How to complete this task: Provide again, from the entries below, every line from the one containing "है। उस विकल्प" through the one containing "हैं। वह पंक्ति लिखो।", exactly as written, and no other line.

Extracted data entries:
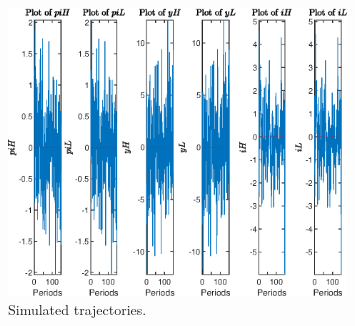  
\begin{figure}[H]
\centering 
\includegraphics[width=0.80\textwidth]{MS/graphs/SimulatedTrajectory_piH}
\caption{Simulated trajectories.}\label{Fig:SimulatedTrajectory_:piH}
\end{figure}

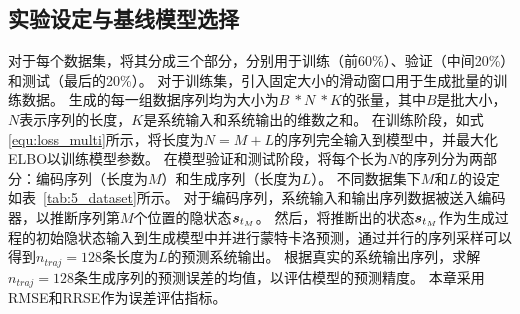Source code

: \subsection{实验设定与基线模型选择}
对于每个数据集，将其分成三个部分，分别用于训练（前60\%）、验证（中间20\%）和测试（最后的20\%）。
对于训练集，引入固定大小的滑动窗口用于生成批量的训练数据。
生成的每一组数据序列均为大小为$B \ * N\ * K$的张量，其中$B$是批大小，$N$表示序列的长度，$K$是系统输入和系统输出的维数之和。
在训练阶段，如式\eqref{equ:loss_multi}所示，将长度为$N=M+L$的序列完全输入到模型中，并最大化ELBO以训练模型参数。
在模型验证和测试阶段，将每个长为$N$的序列分为两部分：编码序列（长度为$M$）和生成序列（长度为$L$）。
不同数据集下$M$和$L$的设定如表~\ref{tab:5_dataset}所示。
对于编码序列，系统输入和输出序列数据被送入编码器，以推断序列第$M$个位置的隐状态$\boldsymbol s_{t_M}$。
然后，将推断出的状态$\boldsymbol s_{t_M}$作为生成过程的初始隐状态输入到生成模型中并进行蒙特卡洛预测，通过并行的序列采样可以得到$n_{traj}=128$条长度为$L$的预测系统输出。
根据真实的系统输出序列，求解$n_{traj}=128$条生成序列的预测误差的均值，以评估模型的预测精度。
本章采用RMSE和RRSE作为误差评估指标。

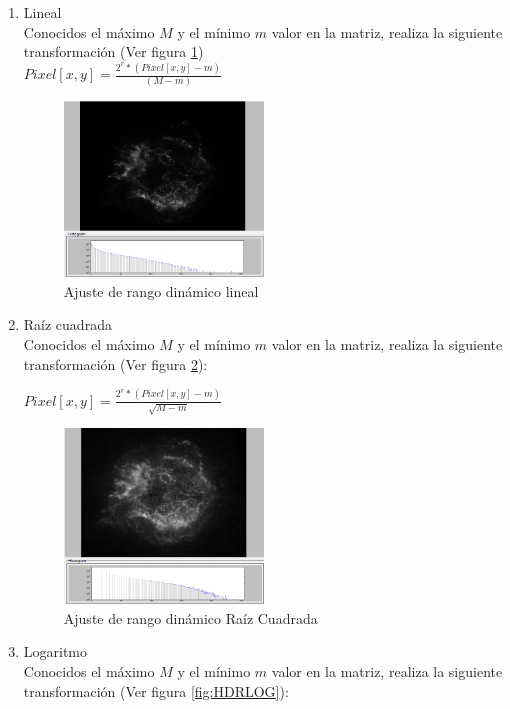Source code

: 	\begin{enumerate}
		\item Lineal\\
		Conocidos el máximo $M$ y el mínimo $m$ valor en la matriz, realiza
		la siguiente transformación (Ver figura \ref{fig:HDRLineal})\\
		
			$Pixel[x,y]=\frac{2^{r}*(Pixel[x,y]-m)}{(M-m)}$
			\begin{figure}[!htb]
				\centering
				\includegraphics[width=0.5\textwidth]{images/HDREQ/chandraLineal.PNG}
				\caption{\label{fig:HDRLineal}Ajuste de rango dinámico lineal}
			\end{figure}
		\item Raíz cuadrada\\
		Conocidos el máximo $M$ y el mínimo $m$ valor en la matriz, realiza
		la siguiente transformación (Ver figura \ref{fig:HDRSQRT}):
		
			$Pixel[x,y]=\frac{2^{r}*(Pixel[x,y]-m)}{\sqrt{M-m}}$
			\begin{figure}[!htb]
				\centering
				\includegraphics[width=0.5\textwidth]{images/HDREQ/chandraSqrt.PNG}
				\caption{\label{fig:HDRSQRT}Ajuste de rango dinámico Raíz Cuadrada}
			\end{figure}
		\item Logaritmo\\
		Conocidos el máximo $M$ y el mínimo $m$ valor en la matriz, realiza
		la siguiente transformación (Ver figura \ref{fig:HDRLOG}):
		

\end{enumerate}

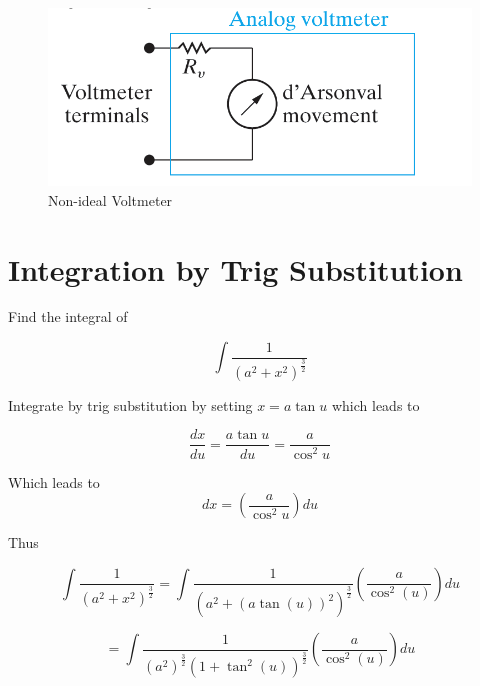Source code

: \documentclass[14pt]{memoir}
\begin{document}
\begin{figure}[H]
\begin{center}
\includegraphics[scale=0.50]{fig/fig03_27.png}
\caption{Non-ideal Voltmeter}
\label{fig:fig03_27}
\end{center}
\end{figure}



\appendix

\chapter{Integration by Trig Substitution}
\label{sec:trigsub}

Find the integral of 

\begin{equation}
\int \frac{1}{(a^2 + x^2)^{\frac{3}{2}}}
\end{equation}

Integrate by trig substitution by setting $x = a\tan{u}$ which leads to 

\begin{equation}
\frac{dx}{du} = \frac{a \tan{u}}{du} = \frac{a}{\cos^2{u}}
\end{equation}

Which leads to 
\begin{equation}
dx = ( \frac{a}{\cos^2{u}}) du 
\end{equation}

Thus

\begin{equation}
\int \frac{1}{(a^2 + x^2)^{\frac{3}{2}}} =  \int \frac{1}{(a^2 + (a\tan{(u)})^2)^{\frac{3}{2}}} ( \frac{a}{\cos^2{(u)}}) du
\end{equation}

\begin{equation}
=  \int \frac{1}{(a^2)^{\frac{3}{2}} (1 + \tan^2{(u)})^{\frac{3}{2}}} ( \frac{a}{\cos^2{(u)}}) du
\end{equation}
\end{document}
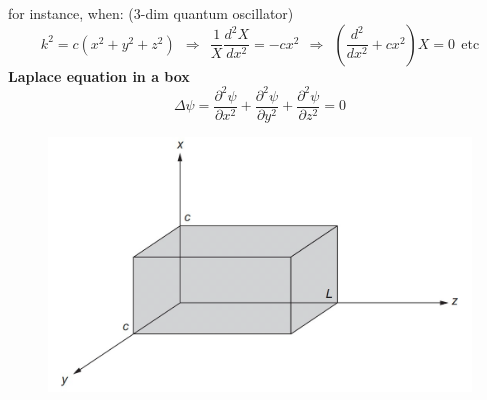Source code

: \documentclass{article}
\begin{document}
\newpage

\noindent
for instance, when: (3-dim quantum oscillator)
\begin{equation}
    k^2 = c(x^2 + y^2 + z^2) 
     \ \ \Rightarrow \ \ \frac{1}{X} \frac{d^2 X}{dx^2} = -cx^2 \ \ \Rightarrow \ \ \left( \frac{d^2}{dx^2} + cx^2 \right)X = 0 \ \ \text{etc}
\end{equation}
\textbf{Laplace equation in a box}
\begin{equation}
    \Delta \psi = \frac{\partial^2 \psi}{\partial x^2}
+ \frac{\partial^2 \psi}{\partial y^2}
+ \frac{\partial^2 \psi}{\partial z^2} = 0
\end{equation}

\begin{figure}[h]
    \centering
    \includegraphics[width=0.6\linewidth]{fig61.png}
\end{figure}
\end{document}
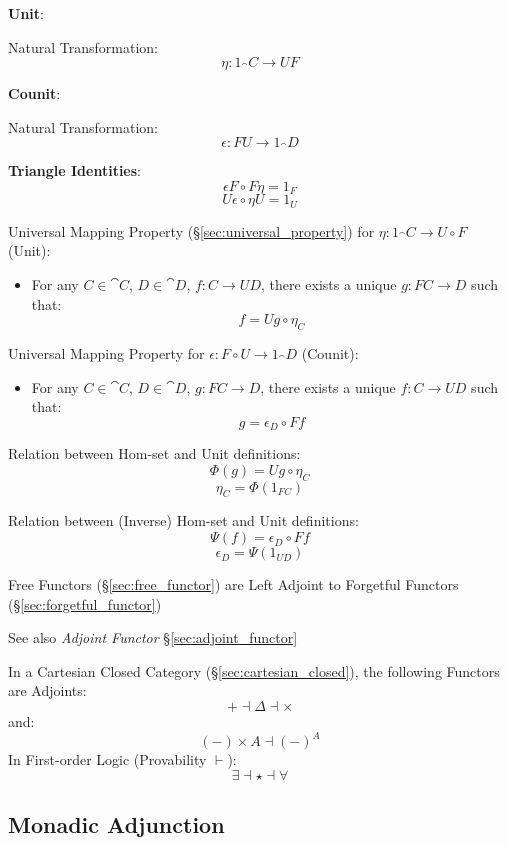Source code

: \textbf{Unit}:

Natural Transformation:
\[
  \eta : 1_\cat{C} \rightarrow U F
\]

\textbf{Counit}:

Natural Transformation:
\[
  \epsilon : F U \rightarrow 1_\cat{D}
\]

\textbf{Triangle Identities}:
\[
  \epsilon F \circ F \eta = 1_F
\]\[
  U \epsilon \circ \eta U = 1_U
\]

Universal Mapping Property (\S\ref{sec:universal_property}) for $\eta
: 1_\cat{C} \rightarrow U \circ F$ (Unit):

\begin{itemize}
\item For any $C \in \cat{C}$, $D \in \cat{D}$, $f : C
  \rightarrow U D$, there exists a unique $g : FC \rightarrow D$ such
  that:
  \[
    f = U g \circ \eta_C
  \]
\end{itemize}

Universal Mapping Property for $\epsilon : F \circ U \rightarrow
1_\cat{D}$ (Counit):

\begin{itemize}
\item For any $C \in \cat{C}$, $D \in \cat{D}$, $g : F C
  \rightarrow D$, there exists a unique $f : C \rightarrow U D$ such
  that:
  \[
    g = \epsilon_D \circ F f
  \]
\end{itemize}

Relation between Hom-set and Unit definitions:
\[
  \Phi(g) = U g \circ \eta_C
\]\[
  \eta_C = \Phi(1_{FC})
\]

Relation between (Inverse) Hom-set and Unit definitions:
\[
  \Psi (f) = \epsilon_D \circ F f
\]\[
  \epsilon_D = \Psi(1_{U D})
\]

Free Functors (\S\ref{sec:free_functor}) are Left Adjoint to Forgetful
Functors (\S\ref{sec:forgetful_functor})

See also \emph{Adjoint Functor} \S\ref{sec:adjoint_functor}

In a Cartesian Closed Category (\S\ref{sec:cartesian_closed}), the
following Functors are Adjoints:
\[
  + \dashv \Delta \dashv \times
\]
and:
\[
  (-) \times A \dashv (-)^A
\]
In First-order Logic (Provability $\vdash$):
\[
  \exists \dashv \star \dashv \forall
\]



\subsection{Monadic Adjunction}\label{sec:monadic_adjunction}

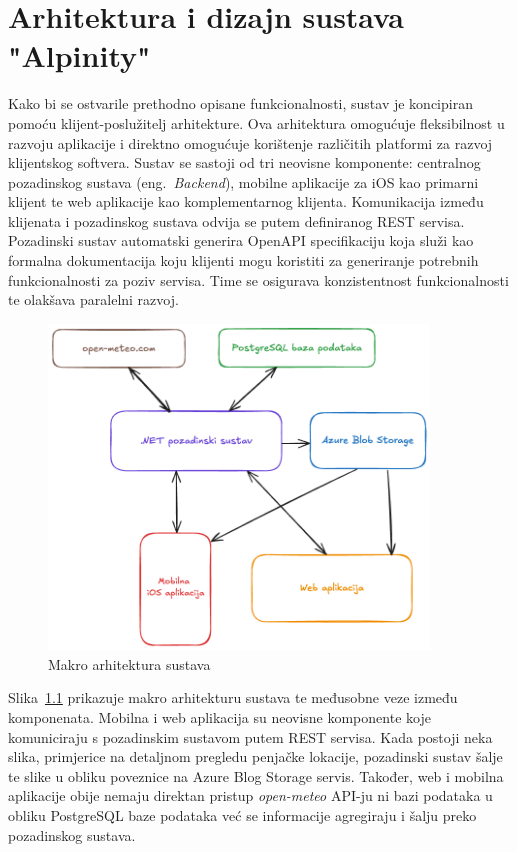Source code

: \chapter{Arhitektura i dizajn sustava "Alpinity"}

Kako bi se ostvarile prethodno opisane funkcionalnosti, sustav je koncipiran pomoću klijent-poslužitelj arhitekture. Ova arhitektura omogućuje fleksibilnost u razvoju aplikacije i direktno omogućuje korištenje različitih platformi za razvoj klijentskog softvera. Sustav se sastoji od tri neovisne komponente: centralnog pozadinskog sustava (eng. \textit{Backend}), mobilne aplikacije za iOS kao primarni klijent te web aplikacije kao komplementarnog klijenta. 
Komunikacija između klijenata i pozadinskog sustava odvija se putem definiranog REST servisa. Pozadinski sustav automatski generira OpenAPI specifikaciju koja služi kao formalna dokumentacija koju klijenti mogu koristiti za generiranje potrebnih funkcionalnosti za poziv servisa. Time se osigurava konzistentnost funkcionalnosti te olakšava paralelni razvoj.

\begin{figure}[H]
    \centering
    \includegraphics[width=0.9\textwidth]{images/arhitektura/general_arch.png}
    \caption{Makro arhitektura sustava}
    \label{fig:arhitektura}
\end{figure}

Slika~\ref{fig:arhitektura} prikazuje makro arhitekturu sustava te međusobne veze između komponenata. Mobilna i web aplikacija su neovisne komponente koje komuniciraju s pozadinskim sustavom putem REST servisa. Kada postoji neka slika, primjerice na detaljnom pregledu penjačke lokacije, pozadinski sustav šalje te slike u obliku poveznice na Azure Blog Storage servis. Također, web i mobilna aplikacije obije nemaju direktan pristup \textit{open-meteo} API-ju ni bazi podataka u obliku PostgreSQL baze podataka već se informacije agregiraju i šalju preko pozadinskog sustava.

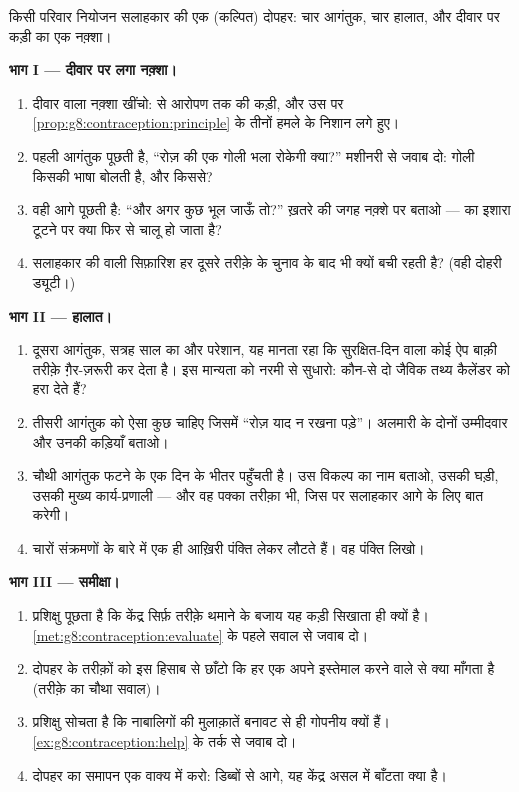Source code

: \begin{problem}\label{pb:g8:contraception:1}
किसी परिवार नियोजन सलाहकार की एक (कल्पित) दोपहर: चार आगंतुक, चार
हालात, और दीवार पर कड़ी का एक नक़्शा।

\medskip\noindent\textbf{भाग I --- दीवार पर लगा नक़्शा।}
\begin{enumerate}
  \item दीवार वाला नक़्शा खींचो:  से आरोपण तक की कड़ी, और उस
        पर \cref{prop:g8:contraception:principle} के तीनों हमले के
        निशान लगे हुए।
  \item पहली आगंतुक पूछती है, ``रोज़ की एक गोली भला रोकेगी क्या?''
        मशीनरी से जवाब दो: गोली किसकी भाषा बोलती है, और किससे?
  \item वही आगे पूछती है: ``और अगर कुछ भूल जाऊँ तो?'' ख़तरे की जगह
        नक़्शे पर बताओ ---  का इशारा टूटने पर क्या फिर से चालू
        हो जाता है?
  \item सलाहकार की  वाली सिफ़ारिश हर दूसरे तरीक़े के चुनाव के बाद
        भी क्यों बची रहती है? (वही दोहरी ड्यूटी।)
\end{enumerate}

\medskip\noindent\textbf{भाग II --- हालात।}
\begin{enumerate}[resume]
  \item दूसरा आगंतुक, सत्रह साल का और परेशान, यह मानता रहा कि
        सुरक्षित-दिन वाला कोई ऐप बाक़ी तरीक़े ग़ैर-ज़रूरी कर देता है।
        इस मान्यता को नरमी से सुधारो: कौन-से दो जैविक तथ्य कैलेंडर को
        हरा देते हैं?
  \item तीसरी आगंतुक को ऐसा कुछ चाहिए जिसमें ``रोज़ याद न रखना पड़े''।
        अलमारी के दोनों उम्मीदवार और उनकी कड़ियाँ बताओ।
  \item चौथी आगंतुक  फटने के एक दिन के भीतर पहुँचती है। उस विकल्प
        का नाम बताओ, उसकी घड़ी, उसकी मुख्य कार्य-प्रणाली --- और वह
        पक्का तरीक़ा भी, जिस पर सलाहकार आगे के लिए बात करेगी।
  \item चारों संक्रमणों के बारे में एक ही आख़िरी पंक्ति लेकर लौटते
        हैं। वह पंक्ति लिखो।
\end{enumerate}

\medskip\noindent\textbf{भाग III --- समीक्षा।}
\begin{enumerate}[resume]
  \item प्रशिक्षु पूछता है कि केंद्र सिर्फ़ तरीक़े थमाने के बजाय यह
        कड़ी सिखाता ही क्यों है।
        \cref{met:g8:contraception:evaluate} के पहले सवाल से जवाब
        दो।
  \item दोपहर के तरीक़ों को इस हिसाब से छाँटो कि हर एक अपने इस्तेमाल
        करने वाले से क्या माँगता है (तरीक़े का चौथा सवाल)।
  \item प्रशिक्षु सोचता है कि नाबालिगों की मुलाक़ातें बनावट से ही
        गोपनीय क्यों हैं। \cref{ex:g8:contraception:help} के तर्क से
        जवाब दो।
  \item दोपहर का समापन एक वाक्य में करो: डिब्बों से आगे, यह केंद्र
        असल में बाँटता क्या है।
\end{enumerate}
\end{problem}
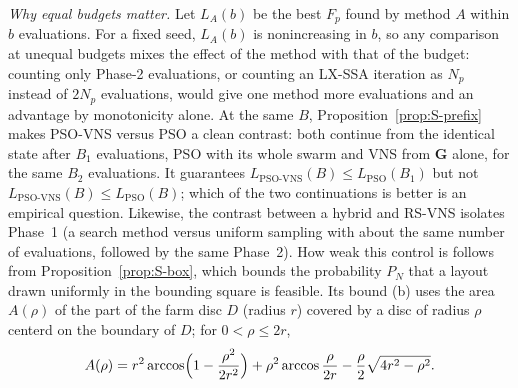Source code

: \emph{Why equal budgets matter.} Let $L_A(b)$ be the best $F_p$ found by method $A$ within $b$ evaluations. For a fixed seed, $L_A(b)$ is nonincreasing in $b$, so any comparison at unequal budgets mixes the effect of the method with that of the budget: counting only Phase-2 evaluations, or counting an LX-SSA iteration as $N_p$ instead of $2N_p$ evaluations, would give one method more evaluations and an advantage by monotonicity alone. At the same $B$, Proposition~\ref{prop:S-prefix} makes PSO-VNS versus PSO a clean contrast: both continue from the identical state after $B_1$ evaluations, PSO with its whole swarm and VNS from $\mathbf G$ alone, for the same $B_2$ evaluations. It guarantees $L_{\text{PSO-VNS}}(B)\le L_{\text{PSO}}(B_1)$ but not $L_{\text{PSO-VNS}}(B)\le L_{\text{PSO}}(B)$; which of the two continuations is better is an empirical question. Likewise, the contrast between a hybrid and RS-VNS isolates Phase~1 (a search method versus uniform sampling with about the same number of evaluations, followed by the same Phase~2). How weak this control is follows from Proposition~\ref{prop:S-box}, which bounds the probability $P_N$ that a layout drawn uniformly in the bounding square is feasible. Its bound (b) uses the area $A(\rho)$ of the part of the farm disc $D$ (radius $r$) covered by a disc of radius $\rho$ centerd on the boundary of $D$; for $0<\rho\le2r$,
\begin{equation}
A(\rho)=r^2\arccos\Bigl(1-\frac{\rho^2}{2r^2}\Bigr)+\rho^2\arccos\frac{\rho}{2r}-\frac{\rho}{2}\sqrt{4r^2-\rho^2} .
\label{eq:S-th-lens}
\end{equation}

The completed task:
  \item चौथी आगंतुक  फटने के एक दिन के भीतर पहुँचती है। उस विकल्प
        का नाम बताओ, उसकी घड़ी, उसकी मुख्य कार्य-प्रणाली --- और वह
        पक्का तरीक़ा भी, जिस पर सलाहकार आगे के लिए बात करेगी।
  \item चारों संक्रमणों के बारे में एक ही आख़िरी पंक्ति लेकर लौटते
        हैं। वह पंक्ति लिखो।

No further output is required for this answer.